Uropeltis jerdoni, commonly known as Jerdon's shieldtail snake, is a species of snake in the family Uropeltidae. This recently described species is known from the Devarayanadurga hills, abutting the Bangalore suburbs in Bangalore Rural District and the bordering Tumkur district of Karnataka State in South India.

==Etymology==
U. jerdoni is named in honour of Dr. Thomas Caverhill Jerdon (1811–1872), a pioneering English naturalist who worked extensively on Indian fauna.

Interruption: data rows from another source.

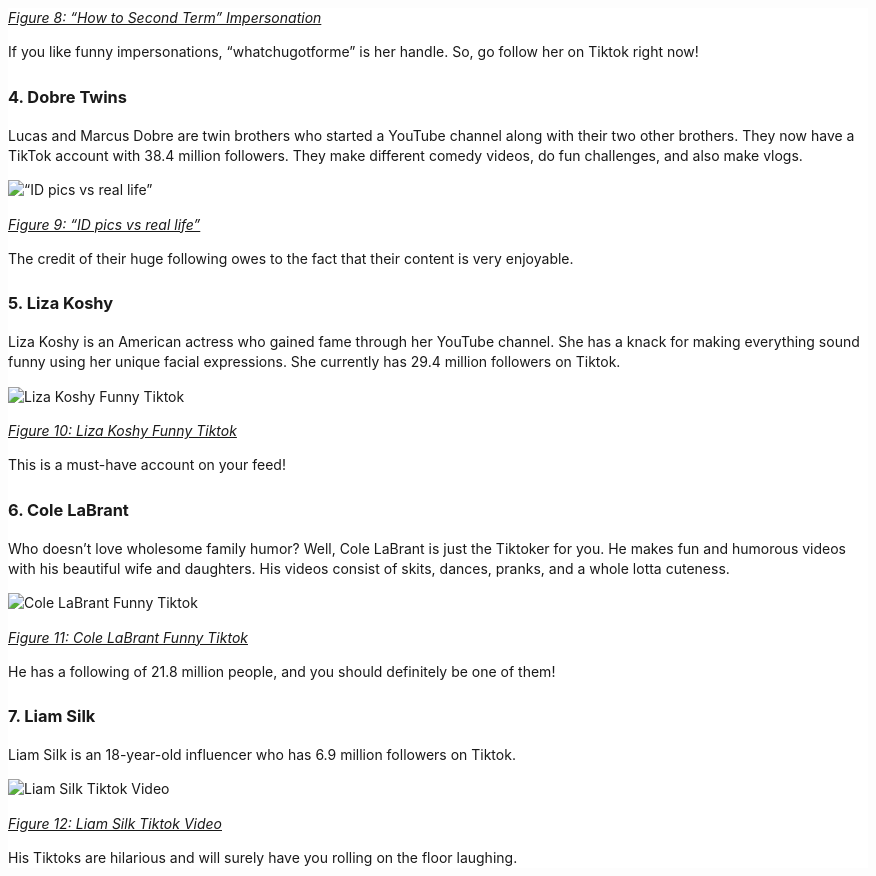 [_Figure 8: “How to Second Term” Impersonation_](https://www.tiktok.com/@whatchugotforme/video/6842766585376099589?is%5Ffrom%5Fwebapp=1&sender%5Fdevice=pc&web%5Fid7072000409191319041)

If you like funny impersonations, “whatchugotforme” is her handle. So, go follow her on Tiktok right now!

### 4\. Dobre Twins

Lucas and Marcus Dobre are twin brothers who started a YouTube channel along with their two other brothers. They now have a TikTok account with 38.4 million followers. They make different comedy videos, do fun challenges, and also make vlogs.

![“ID pics vs real life” ](https://images.wondershare.com/filmora/article-images/2022/03/9-top-tiktok-comedy-trends-and-stars.png)

[_Figure 9: “ID pics vs real life”_](https://www.tiktok.com/@dobretwins/video/7036149636691938606?is%5Ffrom%5Fwebapp=1&sender%5Fdevice=pc&web%5Fid7072000409191319041)

The credit of their huge following owes to the fact that their content is very enjoyable.

### 5\. Liza Koshy

Liza Koshy is an American actress who gained fame through her YouTube channel. She has a knack for making everything sound funny using her unique facial expressions. She currently has 29.4 million followers on Tiktok.

![Liza Koshy Funny Tiktok](https://images.wondershare.com/filmora/article-images/2022/03/10-top-tiktok-comedy-trends-and-stars.png)

[_Figure 10: Liza Koshy Funny Tiktok_](https://www.tiktok.com/@lizzza/video/6815669065357495557?is%5Ffrom%5Fwebapp=1&sender%5Fdevice=pc&web%5Fid7072000409191319041)

This is a must-have account on your feed!

### 6\. Cole LaBrant

Who doesn’t love wholesome family humor? Well, Cole LaBrant is just the Tiktoker for you. He makes fun and humorous videos with his beautiful wife and daughters. His videos consist of skits, dances, pranks, and a whole lotta cuteness.

![Cole LaBrant Funny Tiktok](https://images.wondershare.com/filmora/article-images/2022/03/11-top-tiktok-comedy-trends-and-stars.png)

[_Figure 11: Cole LaBrant Funny Tiktok_](https://www.tiktok.com/@thesupercole/video/7059091363891236143?is%5Ffrom%5Fwebapp=1&sender%5Fdevice=pc&web%5Fid7072000409191319041)

He has a following of 21.8 million people, and you should definitely be one of them!

### 7\. Liam Silk

Liam Silk is an 18-year-old influencer who has 6.9 million followers on Tiktok.

![Liam Silk Tiktok Video](https://images.wondershare.com/filmora/article-images/2022/03/12-top-tiktok-comedy-trends-and-stars.png)

[_Figure 12: Liam Silk Tiktok Video_](https://www.tiktok.com/@liamsilk/video/7071718777985142062?is%5Ffrom%5Fwebapp=1&sender%5Fdevice=pc&web%5Fid7072000409191319041)

His Tiktoks are hilarious and will surely have you rolling on the floor laughing.
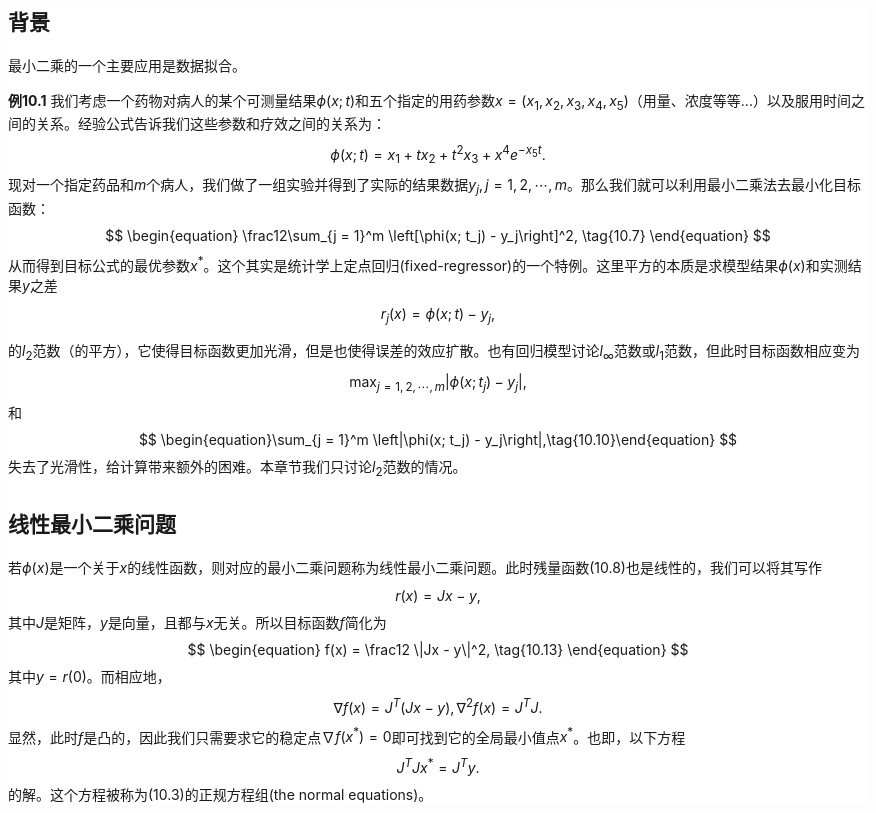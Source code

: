 ## 背景

最小二乘的一个主要应用是数据拟合。

**例10.1** 我们考虑一个药物对病人的某个可测量结果$\phi(x; t)$和五个指定的用药参数$x = (x_1, x_2, x_3, x_4, x_5)$（用量、浓度等等...）以及服用时间之间的关系。经验公式告诉我们这些参数和疗效之间的关系为：
$$
\begin{equation}
\phi(x; t) = x_1 + tx_2 + t^2x_3 + x^4e^{-x_5t}.
\tag{10.6}
\end{equation}
$$
现对一个指定药品和$m$个病人，我们做了一组实验并得到了实际的结果数据$y_j, j = 1, 2, \cdots, m$。那么我们就可以利用最小二乘法去最小化目标函数：
$$
\begin{equation}
\frac12\sum_{j = 1}^m \left[\phi(x; t_j) - y_j\right]^2,
\tag{10.7}
\end{equation}
$$
从而得到目标公式的最优参数$x^*$。这个其实是统计学上定点回归(fixed-regressor)的一个特例。这里平方的本质是求模型结果$\phi(x)$和实测结果$y$之差
$$
\begin{equation}
r_j(x) = \phi(x; t) - y_j,
\tag{10.8}
\end{equation}
$$


的$l_2$范数（的平方），它使得目标函数更加光滑，但是也使得误差的效应扩散。也有回归模型讨论$l_\infty$范数或$l_1$范数，但此时目标函数相应变为
$$
\begin{equation}\max_{j = 1, 2, \cdots, m} \left|\phi(x; t_j) - y_j\right|,\tag{10.9}\end{equation}
$$
和
$$
\begin{equation}\sum_{j = 1}^m \left|\phi(x; t_j) - y_j\right|,\tag{10.10}\end{equation}
$$
失去了光滑性，给计算带来额外的困难。本章节我们只讨论$l_2$范数的情况。

## 线性最小二乘问题

若$\phi(x)$是一个关于$x$的线性函数，则对应的最小二乘问题称为线性最小二乘问题。此时残量函数(10.8)也是线性的，我们可以将其写作
$$
r(x) = Jx - y,
$$
其中$J$是矩阵，$y$是向量，且都与$x$无关。所以目标函数$f$简化为
$$
\begin{equation}
f(x) = \frac12 \|Jx - y\|^2,
\tag{10.13}
\end{equation}
$$
其中$y = r(0)$。而相应地，
$$
\nabla f(x) = J^T(Jx - y), \nabla^2 f(x) = J^TJ.
$$
显然，此时$f$是凸的，因此我们只需要求它的稳定点$\nabla f(x^*) = 0$即可找到它的全局最小值点$x^*$。也即，以下方程
$$
\begin{equation}
J^TJ x^* = J^Ty.
\tag{10.14}
\end{equation}
$$
的解。这个方程被称为(10.3)的正规方程组(the normal equations)。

He described several reptiles from Bangalore, including the Mysore day gecko (Cnemaspis mysoriensis).

==Identification==
A species of Uropeltis from the Bangalore uplands, U. jerdoni is characterized by having the following combination of characters: (1) a truncate and flattened caudal shield with a circumscribed concave disc; (2) the part of the rostral scale visible from above subequal to its distance from frontal scale; (3) the rostral partially separating the nasal scales; (4) 17: 17: 17 dorsal scale rows; (5) 140–148 ventral scales and 7–9 pairs of subcaudal scales; (6) dark blackish-grey above, powdered with minute yellow specks, yellow lateral stripes on neck and tail; ventrolateral region with yellow mottling; venter black.

==Behaviour and habitat==
U. jerdoni is a fossorial and nocturnal species that feeds on earthworms. This species occurs in moist forest floor and under the humus-rich top soil, in hilly deciduous forest terrain.